Emmi has continued to see its share price rise after another acquisition deal to improve the Swiss dairy giant's presence in key international markets.

This week, Emmi announced it has acquired 70% of Netherlands-based AVH Dairy Trade, handing the firm a stronger foothold in what it described as the "flourishing" niche market for sheep's and goat's milk products, and predominantly cheese.

Althought relatively small, the deal represents another step in Emmi's strategy to reduce reliance on its home market of Switzerland. AVH Dairy Trade is a strong exporter and had estimated sales of EUR16.5m (US$21.6m) in 2012.

When it comes to global dairy sales, cow's milk is clearly the number one choice of for both liquid milk and added value products.

"Sheep's and goat's milk will always remain a niche," Esther Gerster, spokesperson for Emmi, told just-food. "But, currently, sheep's milk is growing [sales] faster than cow's milk and this deal helps us to position ourselves as one of the main producers."

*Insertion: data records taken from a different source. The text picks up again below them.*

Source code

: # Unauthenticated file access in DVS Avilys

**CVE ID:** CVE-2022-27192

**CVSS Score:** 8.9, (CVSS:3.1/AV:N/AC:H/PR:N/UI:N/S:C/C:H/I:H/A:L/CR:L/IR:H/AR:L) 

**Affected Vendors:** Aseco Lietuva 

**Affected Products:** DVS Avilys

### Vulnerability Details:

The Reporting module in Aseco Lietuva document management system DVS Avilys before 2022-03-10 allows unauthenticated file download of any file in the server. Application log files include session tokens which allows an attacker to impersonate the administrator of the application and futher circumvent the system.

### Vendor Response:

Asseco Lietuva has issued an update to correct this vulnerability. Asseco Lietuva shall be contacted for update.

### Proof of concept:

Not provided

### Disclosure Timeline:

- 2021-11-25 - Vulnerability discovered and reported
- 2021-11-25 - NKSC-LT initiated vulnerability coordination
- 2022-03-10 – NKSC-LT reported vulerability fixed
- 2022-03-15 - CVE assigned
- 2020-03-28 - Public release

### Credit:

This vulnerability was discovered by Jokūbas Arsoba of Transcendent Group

Emmi is already active in goat's and sheep's milk in both Switzerland and the US. It sees the addition of AVH Dairy supply as most beneficial for its business in developed markets, rather than emerging regions.

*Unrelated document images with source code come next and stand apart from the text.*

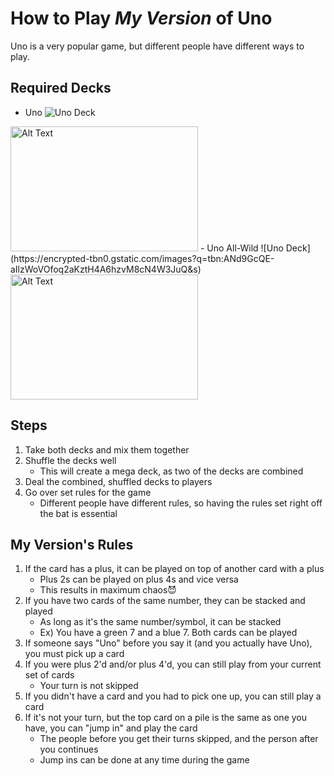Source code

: # How to Play *My Version* of Uno
Uno is a very popular game, but different people have different ways to play.
## Required Decks
- Uno
![Uno Deck](https://m.media-amazon.com/images/I/71MrrNB7jCL.jpg)
<img src="https://m.media-amazon.com/images/I/71MrrNB7jCL.jpg" alt="Alt Text" width="300" height="200">
- Uno All-Wild
![Uno Deck](https://encrypted-tbn0.gstatic.com/images?q=tbn:ANd9GcQE-aIlzWoVOfoq2aKztH4A6hzvM8cN4W3JuQ&s)
<img src="https://encrypted-tbn0.gstatic.com/images?q=tbn:ANd9GcQE-aIlzWoVOfoq2aKztH4A6hzvM8cN4W3JuQ&s" alt="Alt Text" width="300" height="200">

## Steps
1. Take both decks and mix them together
2. Shuffle the decks well
    - This will create a mega deck, as two of the decks are combined
3. Deal the combined, shuffled decks to players
4. Go over set rules for the game
    - Different people have different rules, so having the rules set right off the bat is essential

## My Version's Rules
1. If the card has a plus, it can be played on top of another card with a plus
    - Plus 2s can be played on plus 4s and vice versa
    - This results in maximum chaos😈
2. If you have two cards of the same number, they can be stacked and played
    - As long as it's the same number/symbol, it can be stacked
    - Ex) You have a green 7 and a blue 7. Both cards can be played
3. If someone says "Uno" before you say it (and you actually have Uno), you must pick up a card
4. If you were plus 2'd and/or plus 4'd, you can still play from your current set of cards
    - Your turn is not skipped
5. If you didn't have a card and you had to pick one up, you can still play a card
6. If it's not your turn, but the top card on a pile is the same as one you have, you can "jump in" and play the card
   - The people before you get their turns skipped, and the person after you continues
   - Jump ins can be done at any time during the game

Largely, this means a focus on the European Union and US, as more highly sophisticated dairy markets. "The normal development of milk products consumption is that people start with milk, then yoghurt and then cheese," said Gerster.

The deal appeared to strengthen investors' confidence in Emmi, driving its share price up by a further 3% today (8 January), on the back of significant gains over the last six months.

According to some analysts, AVH Dairy Trade represents a fairly risk-free addition for Emmi. "We presume the contribution to group earnings will be negligible and suspect it paid under CHF5m for the [70%] stake," said Kepler analyst Jon Cox in a note.

More generally, Cox added that Emmi's recent share price gains represent "expectations of a strong year for the company" when it reports full-year results on 7 February.

If there is a key short-term risk to Emmi's relationship with investors, then it is here. Can its results match expectations that appear to be rising by the day?

Full-year, headline profits should be buoyed by a one-time gain on the disposal of the Butterzentrale site registered in the firm's first-half. This enabled half-year profits to increase by 55% off a net sales rise of just 2%.

Looking longer-term, Emmi's underlying results will provide an important opportunity for all associated with the group to measure progress of its strategy to achieve a more equal balance between domestic and international sales.

In July last year, Emmi acquired controlling interests in both France's Diprola and Spain's Kaiku.

In an interview with just-food in November, Emmi's head of international business, Matthias Kunz, said the firm was "very close" to its targeted 50-50 split between home and overseas sales. "It's right on plan," he said.